[EXERCISE AIM]: Output the line that contains "A sample API", then every line beneath it through the end of the records, exactly as given and with no other lines.
◇ ◇ ◇
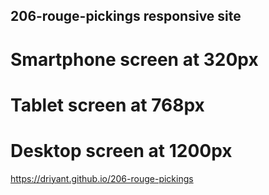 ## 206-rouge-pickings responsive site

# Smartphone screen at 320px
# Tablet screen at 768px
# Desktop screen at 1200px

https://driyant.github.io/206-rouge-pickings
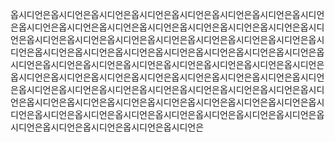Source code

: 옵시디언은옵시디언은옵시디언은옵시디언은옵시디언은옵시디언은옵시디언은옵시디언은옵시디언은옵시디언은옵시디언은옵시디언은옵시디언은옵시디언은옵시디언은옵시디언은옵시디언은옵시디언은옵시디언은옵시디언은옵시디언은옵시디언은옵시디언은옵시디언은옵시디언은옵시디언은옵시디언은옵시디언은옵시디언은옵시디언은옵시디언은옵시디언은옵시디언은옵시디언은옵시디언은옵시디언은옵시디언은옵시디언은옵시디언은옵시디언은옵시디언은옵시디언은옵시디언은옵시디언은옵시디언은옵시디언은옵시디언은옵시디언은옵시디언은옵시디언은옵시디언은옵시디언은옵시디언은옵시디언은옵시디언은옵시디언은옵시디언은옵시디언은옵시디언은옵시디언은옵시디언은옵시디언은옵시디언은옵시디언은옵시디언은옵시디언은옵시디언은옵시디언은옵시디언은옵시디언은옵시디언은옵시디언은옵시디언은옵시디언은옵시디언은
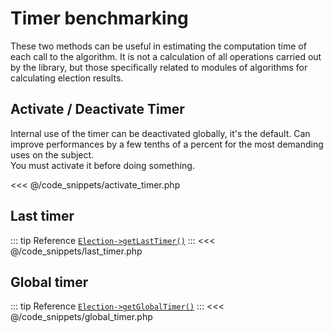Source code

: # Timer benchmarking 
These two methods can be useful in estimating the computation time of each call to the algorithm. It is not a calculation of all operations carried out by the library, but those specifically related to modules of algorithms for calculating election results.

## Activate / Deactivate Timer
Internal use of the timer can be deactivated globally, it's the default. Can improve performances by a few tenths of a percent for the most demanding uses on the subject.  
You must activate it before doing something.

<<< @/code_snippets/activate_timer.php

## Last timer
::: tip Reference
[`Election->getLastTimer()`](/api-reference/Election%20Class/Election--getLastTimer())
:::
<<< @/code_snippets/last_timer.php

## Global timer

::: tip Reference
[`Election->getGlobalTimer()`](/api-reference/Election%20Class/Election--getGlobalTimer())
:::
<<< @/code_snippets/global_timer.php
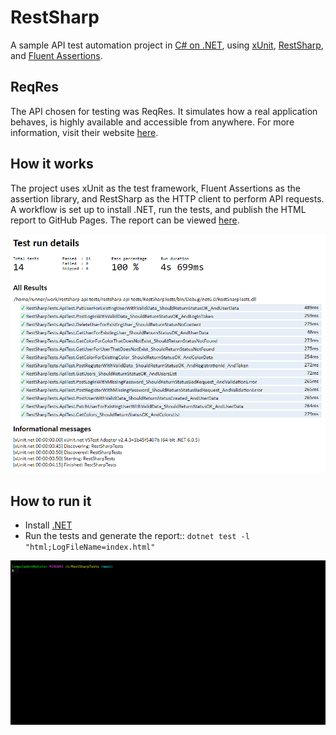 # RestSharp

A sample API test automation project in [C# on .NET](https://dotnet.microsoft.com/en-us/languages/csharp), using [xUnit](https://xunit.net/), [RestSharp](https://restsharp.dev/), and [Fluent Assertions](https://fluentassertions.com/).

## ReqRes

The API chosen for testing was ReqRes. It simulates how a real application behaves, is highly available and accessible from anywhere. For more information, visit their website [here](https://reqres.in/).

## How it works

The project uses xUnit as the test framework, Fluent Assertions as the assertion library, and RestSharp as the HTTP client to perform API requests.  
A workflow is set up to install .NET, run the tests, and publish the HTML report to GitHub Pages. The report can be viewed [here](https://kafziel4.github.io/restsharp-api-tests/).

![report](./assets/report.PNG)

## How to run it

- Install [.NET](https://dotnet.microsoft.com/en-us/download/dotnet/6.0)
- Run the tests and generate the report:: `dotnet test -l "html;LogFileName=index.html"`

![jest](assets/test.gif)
◇ ◇ ◇
[WRITTEN RESPONSE]:
A sample API test automation project in [C# on .NET](https://dotnet.microsoft.com/en-us/languages/csharp), using [xUnit](https://xunit.net/), [RestSharp](https://restsharp.dev/), and [Fluent Assertions](https://fluentassertions.com/).

## ReqRes

The API chosen for testing was ReqRes. It simulates how a real application behaves, is highly available and accessible from anywhere. For more information, visit their website [here](https://reqres.in/).

## How it works

The project uses xUnit as the test framework, Fluent Assertions as the assertion library, and RestSharp as the HTTP client to perform API requests.  
A workflow is set up to install .NET, run the tests, and publish the HTML report to GitHub Pages. The report can be viewed [here](https://kafziel4.github.io/restsharp-api-tests/).

![report](./assets/report.PNG)

## How to run it

- Install [.NET](https://dotnet.microsoft.com/en-us/download/dotnet/6.0)
- Run the tests and generate the report:: `dotnet test -l "html;LogFileName=index.html"`

![jest](assets/test.gif)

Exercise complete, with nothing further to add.